Apart from the pictures, output all of the records exactly.
===== Listed entries
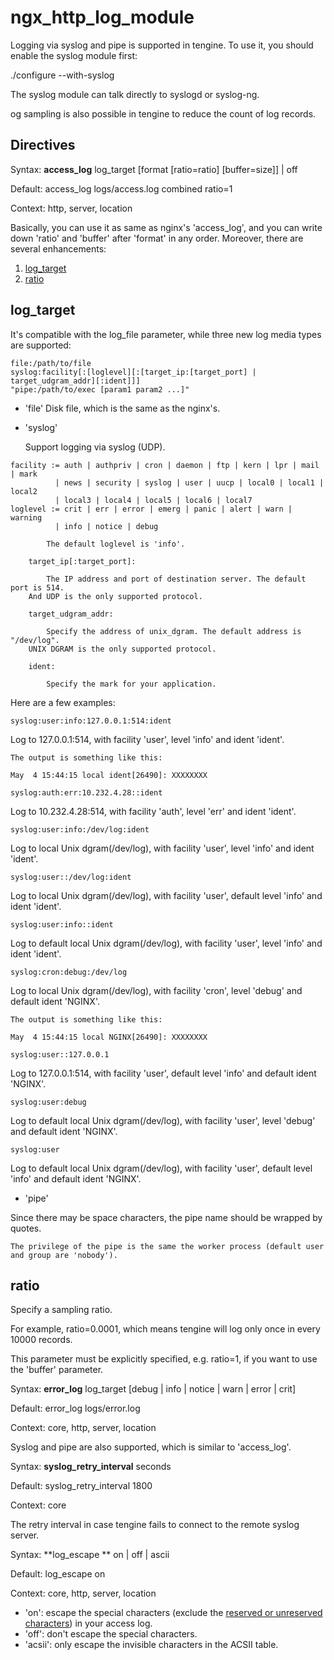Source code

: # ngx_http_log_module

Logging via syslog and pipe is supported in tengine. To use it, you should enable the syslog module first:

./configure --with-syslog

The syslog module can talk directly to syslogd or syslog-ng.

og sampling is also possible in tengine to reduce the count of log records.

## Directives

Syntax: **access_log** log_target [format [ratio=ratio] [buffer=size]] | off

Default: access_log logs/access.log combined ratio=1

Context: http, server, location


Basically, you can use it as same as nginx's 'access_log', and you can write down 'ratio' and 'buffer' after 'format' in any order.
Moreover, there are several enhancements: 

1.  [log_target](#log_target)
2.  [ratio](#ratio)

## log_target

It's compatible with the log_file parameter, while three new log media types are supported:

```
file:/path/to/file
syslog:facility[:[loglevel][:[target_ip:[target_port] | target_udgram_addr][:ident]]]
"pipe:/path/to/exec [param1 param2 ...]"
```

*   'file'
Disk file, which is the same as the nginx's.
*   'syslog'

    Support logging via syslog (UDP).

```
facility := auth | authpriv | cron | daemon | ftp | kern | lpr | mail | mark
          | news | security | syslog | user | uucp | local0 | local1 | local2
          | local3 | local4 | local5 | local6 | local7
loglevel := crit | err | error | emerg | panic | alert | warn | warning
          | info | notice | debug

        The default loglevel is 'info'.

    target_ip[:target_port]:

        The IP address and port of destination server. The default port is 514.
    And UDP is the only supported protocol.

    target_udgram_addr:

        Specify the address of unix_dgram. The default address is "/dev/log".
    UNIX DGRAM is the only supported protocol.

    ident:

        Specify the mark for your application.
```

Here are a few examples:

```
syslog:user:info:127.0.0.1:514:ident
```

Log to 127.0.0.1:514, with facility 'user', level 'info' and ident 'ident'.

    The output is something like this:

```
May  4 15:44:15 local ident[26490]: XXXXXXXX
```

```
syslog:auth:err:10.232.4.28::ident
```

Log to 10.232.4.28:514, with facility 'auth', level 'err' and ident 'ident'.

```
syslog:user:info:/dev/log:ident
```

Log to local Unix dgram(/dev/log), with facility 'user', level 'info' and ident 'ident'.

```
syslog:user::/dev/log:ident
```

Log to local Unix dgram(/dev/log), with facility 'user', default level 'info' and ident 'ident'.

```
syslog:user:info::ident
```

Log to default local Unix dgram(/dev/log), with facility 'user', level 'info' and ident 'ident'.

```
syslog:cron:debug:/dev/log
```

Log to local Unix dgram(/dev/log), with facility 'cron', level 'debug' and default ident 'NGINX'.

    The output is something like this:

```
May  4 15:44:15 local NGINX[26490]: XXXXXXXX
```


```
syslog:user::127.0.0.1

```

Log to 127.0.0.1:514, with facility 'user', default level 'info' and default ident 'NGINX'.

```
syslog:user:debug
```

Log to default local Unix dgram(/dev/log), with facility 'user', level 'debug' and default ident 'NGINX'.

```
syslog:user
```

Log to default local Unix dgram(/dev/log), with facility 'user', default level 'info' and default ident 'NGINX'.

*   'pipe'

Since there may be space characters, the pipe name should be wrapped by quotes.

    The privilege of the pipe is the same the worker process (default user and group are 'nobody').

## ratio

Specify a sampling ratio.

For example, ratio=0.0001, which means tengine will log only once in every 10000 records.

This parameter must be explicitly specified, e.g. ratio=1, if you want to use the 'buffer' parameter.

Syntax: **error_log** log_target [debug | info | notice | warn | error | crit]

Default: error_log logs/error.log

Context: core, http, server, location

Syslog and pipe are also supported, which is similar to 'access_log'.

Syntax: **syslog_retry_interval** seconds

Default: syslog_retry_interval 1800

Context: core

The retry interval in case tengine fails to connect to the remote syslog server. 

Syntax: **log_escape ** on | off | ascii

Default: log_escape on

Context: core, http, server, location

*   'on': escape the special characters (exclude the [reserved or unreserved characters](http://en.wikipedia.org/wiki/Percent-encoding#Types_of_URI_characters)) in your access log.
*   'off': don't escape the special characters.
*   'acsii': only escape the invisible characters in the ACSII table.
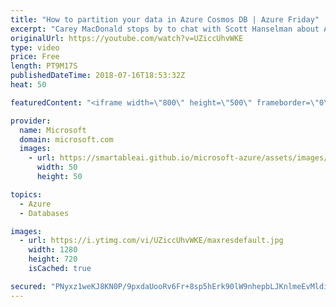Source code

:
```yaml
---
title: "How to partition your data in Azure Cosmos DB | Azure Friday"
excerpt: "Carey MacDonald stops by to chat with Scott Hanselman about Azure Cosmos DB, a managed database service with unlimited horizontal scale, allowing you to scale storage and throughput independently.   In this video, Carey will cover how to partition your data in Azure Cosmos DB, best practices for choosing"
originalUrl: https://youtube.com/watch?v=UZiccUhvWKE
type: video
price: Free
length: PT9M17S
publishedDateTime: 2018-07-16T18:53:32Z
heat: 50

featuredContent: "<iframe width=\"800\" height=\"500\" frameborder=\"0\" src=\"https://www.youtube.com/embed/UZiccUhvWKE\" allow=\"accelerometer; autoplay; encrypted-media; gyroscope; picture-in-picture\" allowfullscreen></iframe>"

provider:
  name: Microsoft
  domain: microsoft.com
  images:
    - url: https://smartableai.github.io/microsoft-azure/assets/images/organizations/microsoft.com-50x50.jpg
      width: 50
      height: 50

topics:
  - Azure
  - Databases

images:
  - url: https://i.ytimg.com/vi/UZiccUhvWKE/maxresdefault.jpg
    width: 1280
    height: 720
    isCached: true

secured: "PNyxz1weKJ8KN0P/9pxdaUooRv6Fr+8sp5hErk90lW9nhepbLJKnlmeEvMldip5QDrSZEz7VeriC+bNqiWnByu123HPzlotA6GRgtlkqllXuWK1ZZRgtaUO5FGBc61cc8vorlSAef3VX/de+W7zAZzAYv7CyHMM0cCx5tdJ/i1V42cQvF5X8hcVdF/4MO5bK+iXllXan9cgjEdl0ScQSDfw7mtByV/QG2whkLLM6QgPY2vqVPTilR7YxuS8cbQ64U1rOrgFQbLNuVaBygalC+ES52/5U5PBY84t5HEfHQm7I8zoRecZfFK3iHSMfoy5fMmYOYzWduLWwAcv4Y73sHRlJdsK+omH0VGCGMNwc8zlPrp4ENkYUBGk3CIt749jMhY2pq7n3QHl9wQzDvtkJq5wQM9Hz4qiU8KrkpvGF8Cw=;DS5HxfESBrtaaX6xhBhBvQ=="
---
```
==========
(Completed task)
Source code

: # ngx_http_log_module

Logging via syslog and pipe is supported in tengine. To use it, you should enable the syslog module first:

./configure --with-syslog

The syslog module can talk directly to syslogd or syslog-ng.

og sampling is also possible in tengine to reduce the count of log records.

## Directives

Syntax: **access_log** log_target [format [ratio=ratio] [buffer=size]] | off

Default: access_log logs/access.log combined ratio=1

Context: http, server, location


Basically, you can use it as same as nginx's 'access_log', and you can write down 'ratio' and 'buffer' after 'format' in any order.
Moreover, there are several enhancements: 

1.  [log_target](#log_target)
2.  [ratio](#ratio)

## log_target

It's compatible with the log_file parameter, while three new log media types are supported:

```
file:/path/to/file
syslog:facility[:[loglevel][:[target_ip:[target_port] | target_udgram_addr][:ident]]]
"pipe:/path/to/exec [param1 param2 ...]"
```

*   'file'
Disk file, which is the same as the nginx's.
*   'syslog'

    Support logging via syslog (UDP).

```
facility := auth | authpriv | cron | daemon | ftp | kern | lpr | mail | mark
          | news | security | syslog | user | uucp | local0 | local1 | local2
          | local3 | local4 | local5 | local6 | local7
loglevel := crit | err | error | emerg | panic | alert | warn | warning
          | info | notice | debug

        The default loglevel is 'info'.

    target_ip[:target_port]:

        The IP address and port of destination server. The default port is 514.
    And UDP is the only supported protocol.

    target_udgram_addr:

        Specify the address of unix_dgram. The default address is "/dev/log".
    UNIX DGRAM is the only supported protocol.

    ident:

        Specify the mark for your application.
```

Here are a few examples:

```
syslog:user:info:127.0.0.1:514:ident
```

Log to 127.0.0.1:514, with facility 'user', level 'info' and ident 'ident'.

    The output is something like this:

```
May  4 15:44:15 local ident[26490]: XXXXXXXX
```

```
syslog:auth:err:10.232.4.28::ident
```

Log to 10.232.4.28:514, with facility 'auth', level 'err' and ident 'ident'.

```
syslog:user:info:/dev/log:ident
```

Log to local Unix dgram(/dev/log), with facility 'user', level 'info' and ident 'ident'.

```
syslog:user::/dev/log:ident
```

Log to local Unix dgram(/dev/log), with facility 'user', default level 'info' and ident 'ident'.

```
syslog:user:info::ident
```

Log to default local Unix dgram(/dev/log), with facility 'user', level 'info' and ident 'ident'.

```
syslog:cron:debug:/dev/log
```

Log to local Unix dgram(/dev/log), with facility 'cron', level 'debug' and default ident 'NGINX'.

    The output is something like this:

```
May  4 15:44:15 local NGINX[26490]: XXXXXXXX
```


```
syslog:user::127.0.0.1

```

Log to 127.0.0.1:514, with facility 'user', default level 'info' and default ident 'NGINX'.

```
syslog:user:debug
```

Log to default local Unix dgram(/dev/log), with facility 'user', level 'debug' and default ident 'NGINX'.

```
syslog:user
```

Log to default local Unix dgram(/dev/log), with facility 'user', default level 'info' and default ident 'NGINX'.

*   'pipe'

Since there may be space characters, the pipe name should be wrapped by quotes.

    The privilege of the pipe is the same the worker process (default user and group are 'nobody').

## ratio

Specify a sampling ratio.

For example, ratio=0.0001, which means tengine will log only once in every 10000 records.

This parameter must be explicitly specified, e.g. ratio=1, if you want to use the 'buffer' parameter.

Syntax: **error_log** log_target [debug | info | notice | warn | error | crit]

Default: error_log logs/error.log

Context: core, http, server, location

Syslog and pipe are also supported, which is similar to 'access_log'.

Syntax: **syslog_retry_interval** seconds

Default: syslog_retry_interval 1800

Context: core

The retry interval in case tengine fails to connect to the remote syslog server. 

Syntax: **log_escape ** on | off | ascii

Default: log_escape on

Context: core, http, server, location

*   'on': escape the special characters (exclude the [reserved or unreserved characters](http://en.wikipedia.org/wiki/Percent-encoding#Types_of_URI_characters)) in your access log.
*   'off': don't escape the special characters.
*   'acsii': only escape the invisible characters in the ACSII table.
Source code

:
```yaml
---
title: "How to partition your data in Azure Cosmos DB | Azure Friday"
excerpt: "Carey MacDonald stops by to chat with Scott Hanselman about Azure Cosmos DB, a managed database service with unlimited horizontal scale, allowing you to scale storage and throughput independently.   In this video, Carey will cover how to partition your data in Azure Cosmos DB, best practices for choosing"
originalUrl: https://youtube.com/watch?v=UZiccUhvWKE
type: video
price: Free
length: PT9M17S
publishedDateTime: 2018-07-16T18:53:32Z
heat: 50

featuredContent: "<iframe width=\"800\" height=\"500\" frameborder=\"0\" src=\"https://www.youtube.com/embed/UZiccUhvWKE\" allow=\"accelerometer; autoplay; encrypted-media; gyroscope; picture-in-picture\" allowfullscreen></iframe>"

provider:
  name: Microsoft
  domain: microsoft.com
  images:
    - url: https://smartableai.github.io/microsoft-azure/assets/images/organizations/microsoft.com-50x50.jpg
      width: 50
      height: 50

topics:
  - Azure
  - Databases

images:
  - url: https://i.ytimg.com/vi/UZiccUhvWKE/maxresdefault.jpg
    width: 1280
    height: 720
    isCached: true

secured: "PNyxz1weKJ8KN0P/9pxdaUooRv6Fr+8sp5hErk90lW9nhepbLJKnlmeEvMldip5QDrSZEz7VeriC+bNqiWnByu123HPzlotA6GRgtlkqllXuWK1ZZRgtaUO5FGBc61cc8vorlSAef3VX/de+W7zAZzAYv7CyHMM0cCx5tdJ/i1V42cQvF5X8hcVdF/4MO5bK+iXllXan9cgjEdl0ScQSDfw7mtByV/QG2whkLLM6QgPY2vqVPTilR7YxuS8cbQ64U1rOrgFQbLNuVaBygalC+ES52/5U5PBY84t5HEfHQm7I8zoRecZfFK3iHSMfoy5fMmYOYzWduLWwAcv4Y73sHRlJdsK+omH0VGCGMNwc8zlPrp4ENkYUBGk3CIt749jMhY2pq7n3QHl9wQzDvtkJq5wQM9Hz4qiU8KrkpvGF8Cw=;DS5HxfESBrtaaX6xhBhBvQ=="
---
```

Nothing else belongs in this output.